Required work — Set down the first line below and each line after it, ending with the one that holds "<details><summary><h3>Como funciona a". Pictures do not belong in the copy.
*** Opening Available data ***
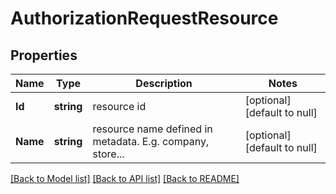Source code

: # AuthorizationRequestResource

## Properties
Name | Type | Description | Notes
------------ | ------------- | ------------- | -------------
**Id** | **string** | resource id | [optional] [default to null]
**Name** | **string** | resource name defined in metadata. E.g. company, store... | [optional] [default to null]

[[Back to Model list]](../README.md#documentation-for-models) [[Back to API list]](../README.md#documentation-for-api-endpoints) [[Back to README]](../README.md)


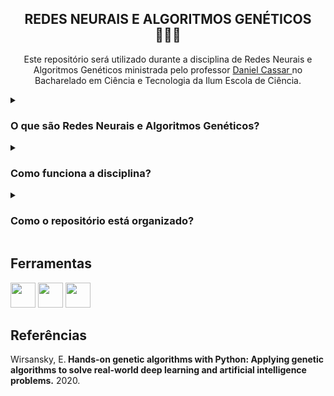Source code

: <h2 align="center"> REDES NEURAIS E ALGORITMOS GENÉTICOS 👩🏻‍💻</h2>

<p align="center"> Este repositório será utilizado durante a disciplina de Redes Neurais e Algoritmos Genéticos ministrada pelo professor <a href="https://github.com/drcassar">Daniel Cassar </a> no Bacharelado em Ciência e Tecnologia da Ilum Escola de Ciência.</p>


<details><summary><h3>O que são Redes Neurais e Algoritmos Genéticos?</h3></summary>
 <p align = "justify">Inicialmente, a disciplina abordará os conceitos de <b>Algoritmos Genéticos</b>, que nada mais fazem do que resolver e otimizar problemas, utilizando ideias que partiram da biologia, nesse caso, darwinistas. Para isso, uma maneira mais fácil de compreender esta metologia é buscar quais são os indivíduos que formarão o conjunto de possíveis soluções para o problema, conjunto esse chamado de população. Seguindo com a analogia biológica, são implementadas operações de <b>seleção</b>, <b>cruzamento</b> e <b>mutação</b> que, assim como na biologia, propiciam a variabilidade e a propagação dos individuos mais viáveis.</p> 
  <p align = "justify">Quanto às <b>Redes Neurais</b>, são muito utilizadas para a classificação de dados, ou seja, para o treinamento. A descrição de algoritmos de Redes Neurais será melhor desenvolvida conforme o assunto for abordado, portanto, aguarde! :) </p>

</details>
  
<details><summary><h3>Como funciona a disciplina?</h3></summary>
  
<p align = "justify">Nesta disciplina, os conceitos de <b>Algoritmos Genéticos</b> e <b>Redes Neurais</b> são explicados por meio da resolução de problemas, aqui chamados de experimentos. Os experimentos e os códigos são desenvolvido em sala de aula,  em conjunto com o professor e todos os outros alunos, de modo a priorizar a discussão para queca melhor forma possível de resolver a proposta seja encontrada. Dessa forma, cada experimento introduz um conceito novo que pode vir a ser aplicado para melhorar o desempenho do algoritmo. Em alguns momentos da disciplina, temos a chance escolher um experimento diferente dos realizados pelos outros estudantes e, nesse caso, a construção do algoritmo dá-se inteiramente pelo aluno (com suporte, caso seja necessário, é claro!). </p>
  
</details>


<details><summary><h3>Como o repositório está organizado?</h3></summary>
  
O conteúdo deste repositório encontra-se separado em duas pastas:
 </br>
 
 <a href = "https://github.com/selaxco/aula_redes/tree/main/AlgoritmosGeneticos">`AlgoritmosGeneticos:`</a>possui todos os experimentos realizados até o momento em notebooks do tipo <b>.ipynb</b>, além de arquivos <b>.py</b> que armazenam constante, funções e classes.
 
<a href = "https://github.com/selaxco/aula_redes/tree/main/RedesNeurais">`RedesNeurais:`</a> atualmente, possui apenas arquivos <b>.py</b> para constantes, funções e classes, mas será atualizado com os experimentos assim que esse conteúdo for abordado.
</details>

## Ferramentas
<img src="https://cdn.jsdelivr.net/gh/devicons/devicon/icons/jupyter/jupyter-original-wordmark.svg" width="40" height="40"/>  <img src="https://cdn.jsdelivr.net/gh/devicons/devicon/icons/python/python-original-wordmark.svg" width="40" height="40"/> <img src="https://github.githubassets.com/images/modules/logos_page/GitHub-Mark.png" width="40" height="40"/>

## Referências
  Wirsansky, E.<b> Hands-on genetic algorithms with Python: Applying genetic algorithms to solve real-world deep learning and artificial intelligence problems.</b> 2020.
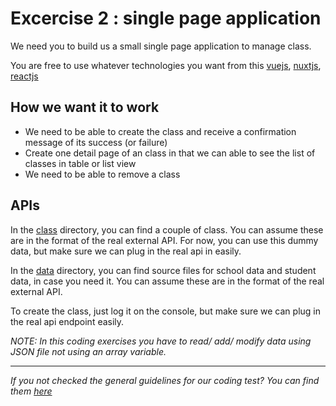 # Excercise 2 : single page application

We need you to build us a small single page application to manage class.

You are free to use whatever technologies you want from this [vuejs](https://vuejs.org/), [nuxtjs](https://nuxtjs.org/), [reactjs](https://reactjs.org/)

## How we want it to work

- We need to be able to create the class and receive a confirmation message of its success (or failure)
- Create one detail page of an class in that we can able to see the list of classes in table or list view
- We need to be able to remove a class

## APIs

In the [class](./class/) directory, you can find a couple of class.
You can assume these are in the format of the real external API.
For now, you can use this dummy data, but make sure we can plug in the real api in easily.

In the [data](./data/) directory, you can find source files for school data and student data, in case you need it.
You can assume these are in the format of the real external API.

To create the class, just log it on the console, but make sure we can plug in the real api endpoint easily.

_NOTE: In this coding exercises you have to read/ add/ modify data using JSON file not using an array variable._

---

_If you not checked the general guidelines for our coding test? You can find them [here](./README.md)_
*** Closing Available data ***
Exercise solution —
Source code

: # AuthorizationRequestResource

## Properties
Name | Type | Description | Notes
------------ | ------------- | ------------- | -------------
**Id** | **string** | resource id | [optional] [default to null]
**Name** | **string** | resource name defined in metadata. E.g. company, store... | [optional] [default to null]

[[Back to Model list]](../README.md#documentation-for-models) [[Back to API list]](../README.md#documentation-for-api-endpoints) [[Back to README]](../README.md)


Source code

: <h2 align="center"> REDES NEURAIS E ALGORITMOS GENÉTICOS 👩🏻‍💻</h2>

<p align="center"> Este repositório será utilizado durante a disciplina de Redes Neurais e Algoritmos Genéticos ministrada pelo professor <a href="https://github.com/drcassar">Daniel Cassar </a> no Bacharelado em Ciência e Tecnologia da Ilum Escola de Ciência.</p>


<details><summary><h3>O que são Redes Neurais e Algoritmos Genéticos?</h3></summary>
 <p align = "justify">Inicialmente, a disciplina abordará os conceitos de <b>Algoritmos Genéticos</b>, que nada mais fazem do que resolver e otimizar problemas, utilizando ideias que partiram da biologia, nesse caso, darwinistas. Para isso, uma maneira mais fácil de compreender esta metologia é buscar quais são os indivíduos que formarão o conjunto de possíveis soluções para o problema, conjunto esse chamado de população. Seguindo com a analogia biológica, são implementadas operações de <b>seleção</b>, <b>cruzamento</b> e <b>mutação</b> que, assim como na biologia, propiciam a variabilidade e a propagação dos individuos mais viáveis.</p> 
  <p align = "justify">Quanto às <b>Redes Neurais</b>, são muito utilizadas para a classificação de dados, ou seja, para o treinamento. A descrição de algoritmos de Redes Neurais será melhor desenvolvida conforme o assunto for abordado, portanto, aguarde! :) </p>

</details>
  
<details><summary><h3>Como funciona a disciplina?</h3></summary>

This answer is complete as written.